Start of Dataset excerpts

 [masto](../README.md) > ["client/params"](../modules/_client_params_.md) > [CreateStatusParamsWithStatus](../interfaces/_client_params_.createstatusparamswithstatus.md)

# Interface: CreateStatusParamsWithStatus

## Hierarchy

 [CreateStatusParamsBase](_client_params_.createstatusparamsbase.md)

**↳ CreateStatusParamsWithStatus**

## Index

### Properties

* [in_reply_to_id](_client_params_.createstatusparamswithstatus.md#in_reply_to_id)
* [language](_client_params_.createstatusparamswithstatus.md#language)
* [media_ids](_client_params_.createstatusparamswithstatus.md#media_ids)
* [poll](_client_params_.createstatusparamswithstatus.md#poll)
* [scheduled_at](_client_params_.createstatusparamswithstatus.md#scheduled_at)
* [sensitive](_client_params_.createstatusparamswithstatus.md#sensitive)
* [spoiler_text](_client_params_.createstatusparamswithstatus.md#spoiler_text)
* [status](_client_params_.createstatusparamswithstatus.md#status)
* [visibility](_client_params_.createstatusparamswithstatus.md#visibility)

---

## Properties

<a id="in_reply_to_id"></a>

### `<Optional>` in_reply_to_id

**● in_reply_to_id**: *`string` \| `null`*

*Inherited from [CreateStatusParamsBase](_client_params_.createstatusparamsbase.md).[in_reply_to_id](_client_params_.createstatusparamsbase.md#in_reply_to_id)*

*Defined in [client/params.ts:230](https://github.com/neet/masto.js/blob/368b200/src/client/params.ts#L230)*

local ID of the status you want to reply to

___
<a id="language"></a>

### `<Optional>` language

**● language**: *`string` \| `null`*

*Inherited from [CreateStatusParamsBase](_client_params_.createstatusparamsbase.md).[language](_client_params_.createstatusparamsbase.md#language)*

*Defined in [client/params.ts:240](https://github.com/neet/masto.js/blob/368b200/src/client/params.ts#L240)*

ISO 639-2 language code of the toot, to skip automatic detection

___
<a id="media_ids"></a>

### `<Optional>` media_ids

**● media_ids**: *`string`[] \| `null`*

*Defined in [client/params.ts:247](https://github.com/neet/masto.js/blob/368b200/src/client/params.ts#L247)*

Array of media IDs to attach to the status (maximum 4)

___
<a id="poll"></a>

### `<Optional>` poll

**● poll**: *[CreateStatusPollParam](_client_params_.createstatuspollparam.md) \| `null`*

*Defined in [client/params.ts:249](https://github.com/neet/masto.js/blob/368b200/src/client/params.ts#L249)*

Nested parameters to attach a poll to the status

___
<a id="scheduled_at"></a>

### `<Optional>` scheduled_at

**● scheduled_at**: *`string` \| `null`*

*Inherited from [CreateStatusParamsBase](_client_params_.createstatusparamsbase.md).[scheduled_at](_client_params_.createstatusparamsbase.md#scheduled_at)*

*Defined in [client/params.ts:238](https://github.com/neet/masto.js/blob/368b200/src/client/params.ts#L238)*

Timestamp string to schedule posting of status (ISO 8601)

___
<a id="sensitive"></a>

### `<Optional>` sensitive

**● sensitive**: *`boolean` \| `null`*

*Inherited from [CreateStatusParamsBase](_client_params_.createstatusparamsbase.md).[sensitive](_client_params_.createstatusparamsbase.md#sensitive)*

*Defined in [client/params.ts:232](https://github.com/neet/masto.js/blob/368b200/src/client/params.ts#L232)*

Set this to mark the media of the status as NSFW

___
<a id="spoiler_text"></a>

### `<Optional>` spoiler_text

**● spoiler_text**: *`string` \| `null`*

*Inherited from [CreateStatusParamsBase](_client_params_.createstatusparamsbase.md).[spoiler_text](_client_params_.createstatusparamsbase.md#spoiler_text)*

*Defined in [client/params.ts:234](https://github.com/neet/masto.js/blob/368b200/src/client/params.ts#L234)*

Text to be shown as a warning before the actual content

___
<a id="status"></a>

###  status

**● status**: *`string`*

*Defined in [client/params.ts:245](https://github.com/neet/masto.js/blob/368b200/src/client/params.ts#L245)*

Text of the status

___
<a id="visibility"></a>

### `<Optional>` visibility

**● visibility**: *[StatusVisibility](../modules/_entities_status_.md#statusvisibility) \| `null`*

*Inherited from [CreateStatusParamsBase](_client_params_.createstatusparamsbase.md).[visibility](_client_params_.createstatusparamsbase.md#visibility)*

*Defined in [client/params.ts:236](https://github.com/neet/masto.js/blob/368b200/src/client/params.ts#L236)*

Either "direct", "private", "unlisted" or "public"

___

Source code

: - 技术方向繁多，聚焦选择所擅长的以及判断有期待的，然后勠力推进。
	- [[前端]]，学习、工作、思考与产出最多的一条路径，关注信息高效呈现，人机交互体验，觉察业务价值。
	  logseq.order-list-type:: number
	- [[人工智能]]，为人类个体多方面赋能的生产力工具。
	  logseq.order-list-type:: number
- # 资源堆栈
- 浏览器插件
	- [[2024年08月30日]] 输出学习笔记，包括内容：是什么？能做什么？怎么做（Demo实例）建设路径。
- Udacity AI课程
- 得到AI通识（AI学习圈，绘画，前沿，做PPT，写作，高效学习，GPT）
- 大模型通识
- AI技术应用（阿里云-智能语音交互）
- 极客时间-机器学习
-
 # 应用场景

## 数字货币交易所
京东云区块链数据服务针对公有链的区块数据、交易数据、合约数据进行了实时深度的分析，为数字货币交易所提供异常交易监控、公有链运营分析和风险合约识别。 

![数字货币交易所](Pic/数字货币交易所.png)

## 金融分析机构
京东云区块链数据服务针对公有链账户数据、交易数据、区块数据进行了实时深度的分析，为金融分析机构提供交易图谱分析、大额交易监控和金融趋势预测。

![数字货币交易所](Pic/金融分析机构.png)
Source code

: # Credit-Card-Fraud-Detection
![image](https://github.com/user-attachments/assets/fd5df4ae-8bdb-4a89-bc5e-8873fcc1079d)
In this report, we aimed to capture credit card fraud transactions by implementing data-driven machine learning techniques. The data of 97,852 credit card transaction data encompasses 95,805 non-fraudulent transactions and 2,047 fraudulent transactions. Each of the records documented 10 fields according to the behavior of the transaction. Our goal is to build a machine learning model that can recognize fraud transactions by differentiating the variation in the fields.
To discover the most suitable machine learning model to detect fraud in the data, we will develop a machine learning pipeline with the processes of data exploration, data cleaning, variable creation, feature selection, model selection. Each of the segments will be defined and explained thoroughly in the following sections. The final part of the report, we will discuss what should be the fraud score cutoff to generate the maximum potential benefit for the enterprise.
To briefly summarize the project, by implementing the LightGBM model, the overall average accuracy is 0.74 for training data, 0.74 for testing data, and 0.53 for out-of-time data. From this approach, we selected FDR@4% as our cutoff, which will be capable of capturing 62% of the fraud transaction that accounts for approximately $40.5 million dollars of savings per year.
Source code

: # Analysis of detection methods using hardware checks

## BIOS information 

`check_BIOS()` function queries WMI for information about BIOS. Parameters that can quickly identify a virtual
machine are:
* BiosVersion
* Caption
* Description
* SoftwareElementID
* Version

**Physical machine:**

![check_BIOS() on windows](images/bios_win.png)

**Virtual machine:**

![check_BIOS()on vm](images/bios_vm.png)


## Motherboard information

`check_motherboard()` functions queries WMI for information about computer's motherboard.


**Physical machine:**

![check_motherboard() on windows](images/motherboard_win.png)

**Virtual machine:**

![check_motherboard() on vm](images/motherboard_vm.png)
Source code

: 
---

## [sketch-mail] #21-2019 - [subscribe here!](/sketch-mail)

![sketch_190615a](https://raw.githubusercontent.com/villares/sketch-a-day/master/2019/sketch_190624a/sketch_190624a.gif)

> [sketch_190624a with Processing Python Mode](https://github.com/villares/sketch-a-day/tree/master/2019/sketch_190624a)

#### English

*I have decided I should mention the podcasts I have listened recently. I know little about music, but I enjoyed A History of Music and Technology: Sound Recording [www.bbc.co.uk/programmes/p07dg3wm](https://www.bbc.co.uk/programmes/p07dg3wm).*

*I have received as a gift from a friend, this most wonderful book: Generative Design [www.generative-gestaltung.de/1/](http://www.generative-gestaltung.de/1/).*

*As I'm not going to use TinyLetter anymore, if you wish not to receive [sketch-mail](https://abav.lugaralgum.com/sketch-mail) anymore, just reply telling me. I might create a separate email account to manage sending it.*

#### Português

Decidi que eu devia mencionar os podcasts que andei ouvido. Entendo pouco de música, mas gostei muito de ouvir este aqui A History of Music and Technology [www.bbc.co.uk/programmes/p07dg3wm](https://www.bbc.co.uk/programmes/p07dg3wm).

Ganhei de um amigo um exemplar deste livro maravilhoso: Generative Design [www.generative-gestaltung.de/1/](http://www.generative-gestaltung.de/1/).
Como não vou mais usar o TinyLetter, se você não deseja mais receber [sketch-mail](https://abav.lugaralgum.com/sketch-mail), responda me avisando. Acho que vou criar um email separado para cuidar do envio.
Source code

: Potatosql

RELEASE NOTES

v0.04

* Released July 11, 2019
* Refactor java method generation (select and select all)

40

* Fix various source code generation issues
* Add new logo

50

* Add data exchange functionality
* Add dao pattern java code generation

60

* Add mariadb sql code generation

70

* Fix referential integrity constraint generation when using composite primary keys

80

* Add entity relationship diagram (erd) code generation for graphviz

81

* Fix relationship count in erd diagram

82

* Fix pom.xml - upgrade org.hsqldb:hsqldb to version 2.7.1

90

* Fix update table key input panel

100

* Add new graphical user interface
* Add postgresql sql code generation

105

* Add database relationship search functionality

End of Dataset excerpts

- [Work instructions]
Scan the material above for the string "mail" and return the lines that hold it.

- [Result for this task]
## [sketch-mail] #21-2019 - [subscribe here!](/sketch-mail)
*As I'm not going to use TinyLetter anymore, if you wish not to receive [sketch-mail](https://abav.lugaralgum.com/sketch-mail) anymore, just reply telling me. I might create a separate email account to manage sending it.*
Como não vou mais usar o TinyLetter, se você não deseja mais receber [sketch-mail](https://abav.lugaralgum.com/sketch-mail), responda me avisando. Acho que vou criar um email separado para cuidar do envio.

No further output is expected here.